Il est soupçonné d'avoir employé un moyen illégal de sortie du territoire, soit sous une fausse identité ou en échappant aux contrôles, selon la chaîne publique japonaise NHK.

Ses trois passeports (français, libanais, brésilien) étaient conservés par ses avocats japonais, pour limiter les risques de fuite. Mais, selon une source proche du dossier, une autorisation exceptionnelle du tribunal lui permettait de conserver un deuxième passeport français sur lui dans un étui fermé par un code secret, connu de ses seuls avocats.

Au Japon, des perquisitions ont eu lieu à son domicile provisoire afin d'exploiter notamment les images des caméras de surveillance.

Les autorités turques ont interpellé jeudi sept personnes soupçonnées de l'avoir aidé pendant son transit.

Il est finalement entré "légalement" au Liban, avec un passeport français et un carte d'identité libanaise, selon une source à la présidence.

Le Liban refusera l'extradition

Le Liban a reçu une demande d'arrestation d'Interpol pour le magnat déchu de l'automobile.

Côté libanais, le message est clair.

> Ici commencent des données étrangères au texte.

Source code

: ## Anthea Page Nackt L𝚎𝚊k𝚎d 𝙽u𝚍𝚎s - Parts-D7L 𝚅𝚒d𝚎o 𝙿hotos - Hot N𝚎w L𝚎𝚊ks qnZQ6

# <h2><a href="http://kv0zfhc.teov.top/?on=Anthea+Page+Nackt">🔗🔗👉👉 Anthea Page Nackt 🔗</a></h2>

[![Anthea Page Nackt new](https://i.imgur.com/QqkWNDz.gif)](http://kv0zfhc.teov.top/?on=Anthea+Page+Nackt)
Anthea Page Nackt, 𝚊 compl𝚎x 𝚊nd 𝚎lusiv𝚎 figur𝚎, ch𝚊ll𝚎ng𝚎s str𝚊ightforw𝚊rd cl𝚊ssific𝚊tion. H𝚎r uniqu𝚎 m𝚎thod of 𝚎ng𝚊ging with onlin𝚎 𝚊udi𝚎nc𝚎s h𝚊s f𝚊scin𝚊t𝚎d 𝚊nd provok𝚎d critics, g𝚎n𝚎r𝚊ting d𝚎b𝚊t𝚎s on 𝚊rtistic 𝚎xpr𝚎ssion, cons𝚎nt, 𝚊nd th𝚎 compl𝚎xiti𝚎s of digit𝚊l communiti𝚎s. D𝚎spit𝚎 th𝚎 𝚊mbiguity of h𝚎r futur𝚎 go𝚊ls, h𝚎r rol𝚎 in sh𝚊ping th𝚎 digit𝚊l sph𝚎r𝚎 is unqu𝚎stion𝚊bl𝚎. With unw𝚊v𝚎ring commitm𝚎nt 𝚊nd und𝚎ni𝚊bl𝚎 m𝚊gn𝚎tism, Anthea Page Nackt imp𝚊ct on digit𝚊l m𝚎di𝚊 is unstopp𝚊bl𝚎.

Selon la Sûreté générale, rien n'impose "l'adoption de procédures à l'encontre de M. Ghosn" ni ne l'expose "à des poursuites judiciaires".

Le ministère de la Justice a rappelé l'absence "d'accord d'extradition entre le Liban et le Japon".

Le Liban, comme la France d'ailleurs, n'extrade pas ses ressortissants nationaux et il est donc très improbable de voir Carlos Ghosn retourner au Japon.

Il y fait l'objet de quatre inculpations, deux pour des revenus différés non déclarés aux autorités boursières par Nissan (qui est aussi poursuivi sur ce volet), et deux autres pour abus de confiance aggravé.

Une fois la stupeur de ce départ surprise passée, la question de la tenue de son procès devrait rapidement se poser.

Carlos Ghosn est par ailleurs la cible d'autres enquêtes en France sur le financement de son mariage dans le château de Versailles en 2016 et sur des "abus de bien sociaux" ainsi que des faits de "corruption".

Sa fuite ne devrait cependant pas avoir de conséquences sur ces enquêtes.

Des avocats au Liban ont également demandé au parquet général d'entamer des poursuites contre Carlos Ghosn pour un déplacement en Israël en 2008, pays voisin où les ressortissants libanais n'ont pas le droit de se rendre.

Une conférence de presse très attendue

Actuellement à Beyrouth, avec sa femme, dans un endroit inconnu, Carlos Ghosn prépare sa riposte.

Dès lundi, il a indiqué qu'il comptait parler "librement" aux médias dans les jours à venir.

Cette conférence de presse qui doit avoir lieu dans la capitale libanaise est très attendue et devrait permettre de connaître les intentions futures de l'ex-patron de Renault et Nissan.